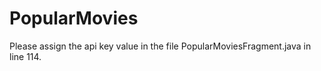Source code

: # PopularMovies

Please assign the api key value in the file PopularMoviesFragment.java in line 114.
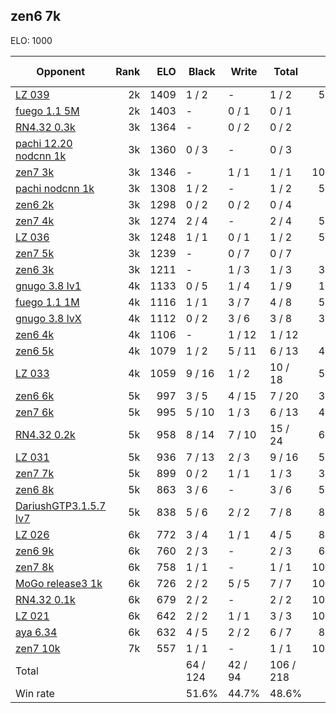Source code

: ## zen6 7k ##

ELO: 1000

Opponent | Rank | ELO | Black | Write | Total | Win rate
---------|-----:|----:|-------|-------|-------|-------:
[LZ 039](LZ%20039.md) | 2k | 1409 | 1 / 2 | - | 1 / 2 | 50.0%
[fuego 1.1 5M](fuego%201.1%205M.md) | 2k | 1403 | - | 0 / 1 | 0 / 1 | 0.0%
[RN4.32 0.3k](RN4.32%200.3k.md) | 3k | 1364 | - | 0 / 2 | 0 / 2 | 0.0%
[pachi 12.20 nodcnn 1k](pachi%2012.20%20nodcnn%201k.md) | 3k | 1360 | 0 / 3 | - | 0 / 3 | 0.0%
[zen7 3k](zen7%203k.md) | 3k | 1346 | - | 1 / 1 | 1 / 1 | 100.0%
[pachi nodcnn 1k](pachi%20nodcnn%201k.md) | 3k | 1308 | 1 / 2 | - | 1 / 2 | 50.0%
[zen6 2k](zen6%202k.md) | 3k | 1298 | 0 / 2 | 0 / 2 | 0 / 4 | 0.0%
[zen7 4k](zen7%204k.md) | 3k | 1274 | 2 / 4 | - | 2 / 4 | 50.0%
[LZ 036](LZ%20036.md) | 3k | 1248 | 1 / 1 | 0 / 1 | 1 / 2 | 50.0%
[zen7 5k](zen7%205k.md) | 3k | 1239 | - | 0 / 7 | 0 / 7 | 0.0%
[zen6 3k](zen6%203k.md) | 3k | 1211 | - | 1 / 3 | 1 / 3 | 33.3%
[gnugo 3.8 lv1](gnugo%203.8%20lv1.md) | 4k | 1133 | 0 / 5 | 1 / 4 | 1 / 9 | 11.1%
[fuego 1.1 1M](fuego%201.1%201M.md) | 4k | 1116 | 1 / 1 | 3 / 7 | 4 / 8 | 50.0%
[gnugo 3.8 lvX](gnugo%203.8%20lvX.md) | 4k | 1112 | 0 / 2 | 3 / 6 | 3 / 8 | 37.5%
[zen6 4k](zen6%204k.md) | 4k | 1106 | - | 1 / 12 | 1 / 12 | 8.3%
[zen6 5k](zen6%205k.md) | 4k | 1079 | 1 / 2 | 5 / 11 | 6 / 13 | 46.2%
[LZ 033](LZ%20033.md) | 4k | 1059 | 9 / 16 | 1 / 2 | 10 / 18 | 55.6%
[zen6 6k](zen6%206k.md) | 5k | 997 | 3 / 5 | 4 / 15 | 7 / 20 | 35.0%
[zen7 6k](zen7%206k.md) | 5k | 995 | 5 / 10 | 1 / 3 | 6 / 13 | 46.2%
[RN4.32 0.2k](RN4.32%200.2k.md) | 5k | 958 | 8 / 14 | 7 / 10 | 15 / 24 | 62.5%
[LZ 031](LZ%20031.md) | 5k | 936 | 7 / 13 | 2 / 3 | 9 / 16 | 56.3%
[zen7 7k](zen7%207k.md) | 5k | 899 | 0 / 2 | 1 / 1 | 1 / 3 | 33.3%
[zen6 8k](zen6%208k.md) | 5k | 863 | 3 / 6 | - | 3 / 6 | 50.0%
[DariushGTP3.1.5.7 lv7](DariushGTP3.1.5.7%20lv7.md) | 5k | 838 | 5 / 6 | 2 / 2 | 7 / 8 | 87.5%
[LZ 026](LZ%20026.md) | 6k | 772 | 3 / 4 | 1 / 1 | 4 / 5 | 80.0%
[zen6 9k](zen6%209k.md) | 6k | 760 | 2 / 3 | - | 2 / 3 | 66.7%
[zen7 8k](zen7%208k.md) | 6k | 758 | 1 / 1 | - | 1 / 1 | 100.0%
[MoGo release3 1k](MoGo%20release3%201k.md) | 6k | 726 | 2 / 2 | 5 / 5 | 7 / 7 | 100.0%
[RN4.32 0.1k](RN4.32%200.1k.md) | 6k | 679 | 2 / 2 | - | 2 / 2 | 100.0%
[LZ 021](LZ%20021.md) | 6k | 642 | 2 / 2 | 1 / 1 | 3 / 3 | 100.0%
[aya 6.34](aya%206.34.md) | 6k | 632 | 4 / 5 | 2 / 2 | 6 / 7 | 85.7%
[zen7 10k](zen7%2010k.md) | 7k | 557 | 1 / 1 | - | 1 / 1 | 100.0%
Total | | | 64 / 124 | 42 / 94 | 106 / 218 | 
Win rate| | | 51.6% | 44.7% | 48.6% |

........

• _WHAT THE EXERCISE ASKS_:
Could you repeat each line above exactly as written? Omit the pictures.

• _WRITTEN RESPONSE_:
Source code

: # PopularMovies

Please assign the api key value in the file PopularMoviesFragment.java in line 114.
Source code

: ## zen6 7k ##

ELO: 1000

Opponent | Rank | ELO | Black | Write | Total | Win rate
---------|-----:|----:|-------|-------|-------|-------:
[LZ 039](LZ%20039.md) | 2k | 1409 | 1 / 2 | - | 1 / 2 | 50.0%
[fuego 1.1 5M](fuego%201.1%205M.md) | 2k | 1403 | - | 0 / 1 | 0 / 1 | 0.0%
[RN4.32 0.3k](RN4.32%200.3k.md) | 3k | 1364 | - | 0 / 2 | 0 / 2 | 0.0%
[pachi 12.20 nodcnn 1k](pachi%2012.20%20nodcnn%201k.md) | 3k | 1360 | 0 / 3 | - | 0 / 3 | 0.0%
[zen7 3k](zen7%203k.md) | 3k | 1346 | - | 1 / 1 | 1 / 1 | 100.0%
[pachi nodcnn 1k](pachi%20nodcnn%201k.md) | 3k | 1308 | 1 / 2 | - | 1 / 2 | 50.0%
[zen6 2k](zen6%202k.md) | 3k | 1298 | 0 / 2 | 0 / 2 | 0 / 4 | 0.0%
[zen7 4k](zen7%204k.md) | 3k | 1274 | 2 / 4 | - | 2 / 4 | 50.0%
[LZ 036](LZ%20036.md) | 3k | 1248 | 1 / 1 | 0 / 1 | 1 / 2 | 50.0%
[zen7 5k](zen7%205k.md) | 3k | 1239 | - | 0 / 7 | 0 / 7 | 0.0%
[zen6 3k](zen6%203k.md) | 3k | 1211 | - | 1 / 3 | 1 / 3 | 33.3%
[gnugo 3.8 lv1](gnugo%203.8%20lv1.md) | 4k | 1133 | 0 / 5 | 1 / 4 | 1 / 9 | 11.1%
[fuego 1.1 1M](fuego%201.1%201M.md) | 4k | 1116 | 1 / 1 | 3 / 7 | 4 / 8 | 50.0%
[gnugo 3.8 lvX](gnugo%203.8%20lvX.md) | 4k | 1112 | 0 / 2 | 3 / 6 | 3 / 8 | 37.5%
[zen6 4k](zen6%204k.md) | 4k | 1106 | - | 1 / 12 | 1 / 12 | 8.3%
[zen6 5k](zen6%205k.md) | 4k | 1079 | 1 / 2 | 5 / 11 | 6 / 13 | 46.2%
[LZ 033](LZ%20033.md) | 4k | 1059 | 9 / 16 | 1 / 2 | 10 / 18 | 55.6%
[zen6 6k](zen6%206k.md) | 5k | 997 | 3 / 5 | 4 / 15 | 7 / 20 | 35.0%
[zen7 6k](zen7%206k.md) | 5k | 995 | 5 / 10 | 1 / 3 | 6 / 13 | 46.2%
[RN4.32 0.2k](RN4.32%200.2k.md) | 5k | 958 | 8 / 14 | 7 / 10 | 15 / 24 | 62.5%
[LZ 031](LZ%20031.md) | 5k | 936 | 7 / 13 | 2 / 3 | 9 / 16 | 56.3%
[zen7 7k](zen7%207k.md) | 5k | 899 | 0 / 2 | 1 / 1 | 1 / 3 | 33.3%
[zen6 8k](zen6%208k.md) | 5k | 863 | 3 / 6 | - | 3 / 6 | 50.0%
[DariushGTP3.1.5.7 lv7](DariushGTP3.1.5.7%20lv7.md) | 5k | 838 | 5 / 6 | 2 / 2 | 7 / 8 | 87.5%
[LZ 026](LZ%20026.md) | 6k | 772 | 3 / 4 | 1 / 1 | 4 / 5 | 80.0%
[zen6 9k](zen6%209k.md) | 6k | 760 | 2 / 3 | - | 2 / 3 | 66.7%
[zen7 8k](zen7%208k.md) | 6k | 758 | 1 / 1 | - | 1 / 1 | 100.0%
[MoGo release3 1k](MoGo%20release3%201k.md) | 6k | 726 | 2 / 2 | 5 / 5 | 7 / 7 | 100.0%
[RN4.32 0.1k](RN4.32%200.1k.md) | 6k | 679 | 2 / 2 | - | 2 / 2 | 100.0%
[LZ 021](LZ%20021.md) | 6k | 642 | 2 / 2 | 1 / 1 | 3 / 3 | 100.0%
[aya 6.34](aya%206.34.md) | 6k | 632 | 4 / 5 | 2 / 2 | 6 / 7 | 85.7%
[zen7 10k](zen7%2010k.md) | 7k | 557 | 1 / 1 | - | 1 / 1 | 100.0%
Total | | | 64 / 124 | 42 / 94 | 106 / 218 | 
Win rate| | | 51.6% | 44.7% | 48.6% |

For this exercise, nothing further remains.